→ **Activity**
State how many lines below hold the word "Specify". Give that number and no other text.

→ **Entries supplied**
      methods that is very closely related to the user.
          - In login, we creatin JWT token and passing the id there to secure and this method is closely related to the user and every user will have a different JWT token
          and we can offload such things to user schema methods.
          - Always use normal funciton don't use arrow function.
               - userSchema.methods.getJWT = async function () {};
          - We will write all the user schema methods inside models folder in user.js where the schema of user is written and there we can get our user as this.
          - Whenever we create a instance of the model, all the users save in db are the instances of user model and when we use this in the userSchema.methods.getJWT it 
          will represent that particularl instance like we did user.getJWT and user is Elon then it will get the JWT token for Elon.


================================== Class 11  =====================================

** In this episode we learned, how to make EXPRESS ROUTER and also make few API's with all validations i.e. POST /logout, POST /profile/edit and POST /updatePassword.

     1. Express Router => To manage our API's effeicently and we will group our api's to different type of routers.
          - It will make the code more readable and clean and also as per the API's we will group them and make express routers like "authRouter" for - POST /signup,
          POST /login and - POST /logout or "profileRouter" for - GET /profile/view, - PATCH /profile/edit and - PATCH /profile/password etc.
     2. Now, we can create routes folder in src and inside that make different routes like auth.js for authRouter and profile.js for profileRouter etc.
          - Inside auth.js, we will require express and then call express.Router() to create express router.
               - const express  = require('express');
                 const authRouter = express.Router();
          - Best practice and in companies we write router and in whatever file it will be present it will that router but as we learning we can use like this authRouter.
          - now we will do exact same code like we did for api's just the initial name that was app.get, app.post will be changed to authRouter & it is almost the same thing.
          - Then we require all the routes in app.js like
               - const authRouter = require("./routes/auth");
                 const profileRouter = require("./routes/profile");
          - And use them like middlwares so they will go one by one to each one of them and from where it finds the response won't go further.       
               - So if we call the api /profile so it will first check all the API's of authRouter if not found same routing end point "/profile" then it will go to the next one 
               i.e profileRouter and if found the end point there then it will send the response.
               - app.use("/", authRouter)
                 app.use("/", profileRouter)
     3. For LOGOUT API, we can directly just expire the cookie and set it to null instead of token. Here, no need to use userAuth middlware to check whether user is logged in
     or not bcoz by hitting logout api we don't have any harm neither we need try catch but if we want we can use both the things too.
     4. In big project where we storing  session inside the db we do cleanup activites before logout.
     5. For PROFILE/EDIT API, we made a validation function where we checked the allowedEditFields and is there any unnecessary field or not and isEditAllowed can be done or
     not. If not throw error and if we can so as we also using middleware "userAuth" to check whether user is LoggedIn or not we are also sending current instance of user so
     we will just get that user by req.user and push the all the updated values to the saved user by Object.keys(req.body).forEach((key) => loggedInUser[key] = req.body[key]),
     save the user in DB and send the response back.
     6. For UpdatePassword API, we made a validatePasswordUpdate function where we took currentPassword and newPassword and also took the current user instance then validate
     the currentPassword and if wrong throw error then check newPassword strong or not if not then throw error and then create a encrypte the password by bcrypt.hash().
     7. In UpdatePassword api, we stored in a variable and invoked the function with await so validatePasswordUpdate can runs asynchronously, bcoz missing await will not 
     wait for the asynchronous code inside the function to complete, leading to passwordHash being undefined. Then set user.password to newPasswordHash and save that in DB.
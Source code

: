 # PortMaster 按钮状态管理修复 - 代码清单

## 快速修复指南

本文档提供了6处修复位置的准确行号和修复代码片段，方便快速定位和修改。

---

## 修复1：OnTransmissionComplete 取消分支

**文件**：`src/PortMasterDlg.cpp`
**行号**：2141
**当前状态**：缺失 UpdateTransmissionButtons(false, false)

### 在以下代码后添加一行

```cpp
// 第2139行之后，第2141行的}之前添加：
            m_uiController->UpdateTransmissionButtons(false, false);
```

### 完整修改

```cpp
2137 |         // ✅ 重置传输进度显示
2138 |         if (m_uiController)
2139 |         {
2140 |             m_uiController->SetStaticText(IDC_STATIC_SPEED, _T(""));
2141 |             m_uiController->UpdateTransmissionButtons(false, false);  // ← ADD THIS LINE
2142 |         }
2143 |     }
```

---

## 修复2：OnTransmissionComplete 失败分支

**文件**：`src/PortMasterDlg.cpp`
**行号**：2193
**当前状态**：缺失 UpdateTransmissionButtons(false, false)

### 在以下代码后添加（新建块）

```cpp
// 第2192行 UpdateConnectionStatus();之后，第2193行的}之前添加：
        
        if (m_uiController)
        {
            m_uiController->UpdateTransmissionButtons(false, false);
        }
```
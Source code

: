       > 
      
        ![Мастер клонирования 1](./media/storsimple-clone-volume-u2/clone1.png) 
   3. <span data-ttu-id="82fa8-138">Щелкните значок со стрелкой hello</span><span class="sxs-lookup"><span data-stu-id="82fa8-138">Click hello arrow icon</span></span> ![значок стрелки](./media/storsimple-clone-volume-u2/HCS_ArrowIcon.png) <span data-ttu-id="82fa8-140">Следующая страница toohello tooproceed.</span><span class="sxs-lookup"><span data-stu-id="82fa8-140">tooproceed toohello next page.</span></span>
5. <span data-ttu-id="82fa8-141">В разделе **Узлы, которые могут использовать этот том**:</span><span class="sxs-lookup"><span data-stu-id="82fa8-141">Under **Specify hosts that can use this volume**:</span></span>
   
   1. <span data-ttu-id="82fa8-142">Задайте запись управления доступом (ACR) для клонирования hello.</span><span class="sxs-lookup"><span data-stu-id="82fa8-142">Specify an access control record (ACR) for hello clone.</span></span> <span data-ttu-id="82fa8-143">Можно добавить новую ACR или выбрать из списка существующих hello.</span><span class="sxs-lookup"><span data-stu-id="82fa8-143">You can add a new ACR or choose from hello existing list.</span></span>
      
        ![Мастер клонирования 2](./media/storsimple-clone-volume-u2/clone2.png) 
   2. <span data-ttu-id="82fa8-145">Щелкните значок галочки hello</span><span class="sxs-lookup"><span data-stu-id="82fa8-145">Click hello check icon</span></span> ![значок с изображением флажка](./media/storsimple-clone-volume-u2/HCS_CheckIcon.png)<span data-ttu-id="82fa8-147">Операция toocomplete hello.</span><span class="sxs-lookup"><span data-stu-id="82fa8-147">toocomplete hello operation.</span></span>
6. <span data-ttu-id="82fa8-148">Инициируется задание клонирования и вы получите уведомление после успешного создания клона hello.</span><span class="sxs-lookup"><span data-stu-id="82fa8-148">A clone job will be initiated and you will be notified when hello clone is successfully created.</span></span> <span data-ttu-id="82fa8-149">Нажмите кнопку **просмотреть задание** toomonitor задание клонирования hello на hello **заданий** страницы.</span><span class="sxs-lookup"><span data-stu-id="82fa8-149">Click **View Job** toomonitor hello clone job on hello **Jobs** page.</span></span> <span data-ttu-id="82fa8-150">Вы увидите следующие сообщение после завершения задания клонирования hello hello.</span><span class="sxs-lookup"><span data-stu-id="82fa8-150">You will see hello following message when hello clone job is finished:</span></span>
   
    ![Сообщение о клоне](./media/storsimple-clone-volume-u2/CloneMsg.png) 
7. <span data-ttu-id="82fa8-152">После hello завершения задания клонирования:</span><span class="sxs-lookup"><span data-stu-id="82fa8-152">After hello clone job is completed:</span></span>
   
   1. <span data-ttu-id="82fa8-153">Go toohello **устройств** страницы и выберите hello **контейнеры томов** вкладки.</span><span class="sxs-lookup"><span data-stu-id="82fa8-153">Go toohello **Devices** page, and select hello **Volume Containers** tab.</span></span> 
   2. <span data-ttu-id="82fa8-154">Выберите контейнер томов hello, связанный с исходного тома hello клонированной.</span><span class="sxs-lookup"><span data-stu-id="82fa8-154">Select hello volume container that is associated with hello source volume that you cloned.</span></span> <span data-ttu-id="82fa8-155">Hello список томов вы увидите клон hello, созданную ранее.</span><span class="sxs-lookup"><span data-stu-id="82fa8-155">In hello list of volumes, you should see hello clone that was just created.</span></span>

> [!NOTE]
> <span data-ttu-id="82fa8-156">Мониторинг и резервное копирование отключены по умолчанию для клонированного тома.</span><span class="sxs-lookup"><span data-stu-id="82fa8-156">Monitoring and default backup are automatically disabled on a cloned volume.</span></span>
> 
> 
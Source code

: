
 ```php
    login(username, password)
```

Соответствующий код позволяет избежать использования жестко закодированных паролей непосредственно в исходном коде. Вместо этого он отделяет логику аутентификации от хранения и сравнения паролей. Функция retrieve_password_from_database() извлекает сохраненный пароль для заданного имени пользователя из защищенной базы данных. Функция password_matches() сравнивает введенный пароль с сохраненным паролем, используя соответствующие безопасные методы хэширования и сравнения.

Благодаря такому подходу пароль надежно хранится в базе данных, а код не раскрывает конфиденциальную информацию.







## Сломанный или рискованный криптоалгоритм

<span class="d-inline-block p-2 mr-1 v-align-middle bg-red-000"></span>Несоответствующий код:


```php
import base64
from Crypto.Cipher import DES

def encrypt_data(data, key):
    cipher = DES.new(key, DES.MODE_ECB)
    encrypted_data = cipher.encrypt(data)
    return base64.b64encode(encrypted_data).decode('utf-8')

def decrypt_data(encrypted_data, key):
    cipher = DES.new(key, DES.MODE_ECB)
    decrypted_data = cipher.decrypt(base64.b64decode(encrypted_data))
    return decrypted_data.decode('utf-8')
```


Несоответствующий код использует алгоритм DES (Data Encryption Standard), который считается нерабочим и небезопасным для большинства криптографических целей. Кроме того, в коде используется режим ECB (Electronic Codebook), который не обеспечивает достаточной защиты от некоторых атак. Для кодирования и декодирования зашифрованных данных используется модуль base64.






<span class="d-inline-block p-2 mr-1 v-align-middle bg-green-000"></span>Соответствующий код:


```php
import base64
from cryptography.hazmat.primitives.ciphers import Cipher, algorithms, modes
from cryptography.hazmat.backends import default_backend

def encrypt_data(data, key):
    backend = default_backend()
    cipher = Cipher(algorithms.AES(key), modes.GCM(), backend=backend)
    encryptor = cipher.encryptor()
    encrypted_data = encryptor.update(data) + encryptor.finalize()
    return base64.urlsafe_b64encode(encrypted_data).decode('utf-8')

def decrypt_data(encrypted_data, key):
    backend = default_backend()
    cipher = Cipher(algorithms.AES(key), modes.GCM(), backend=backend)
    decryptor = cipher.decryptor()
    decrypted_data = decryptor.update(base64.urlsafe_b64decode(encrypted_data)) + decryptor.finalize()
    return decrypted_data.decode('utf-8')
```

→ **Reply to the task**
2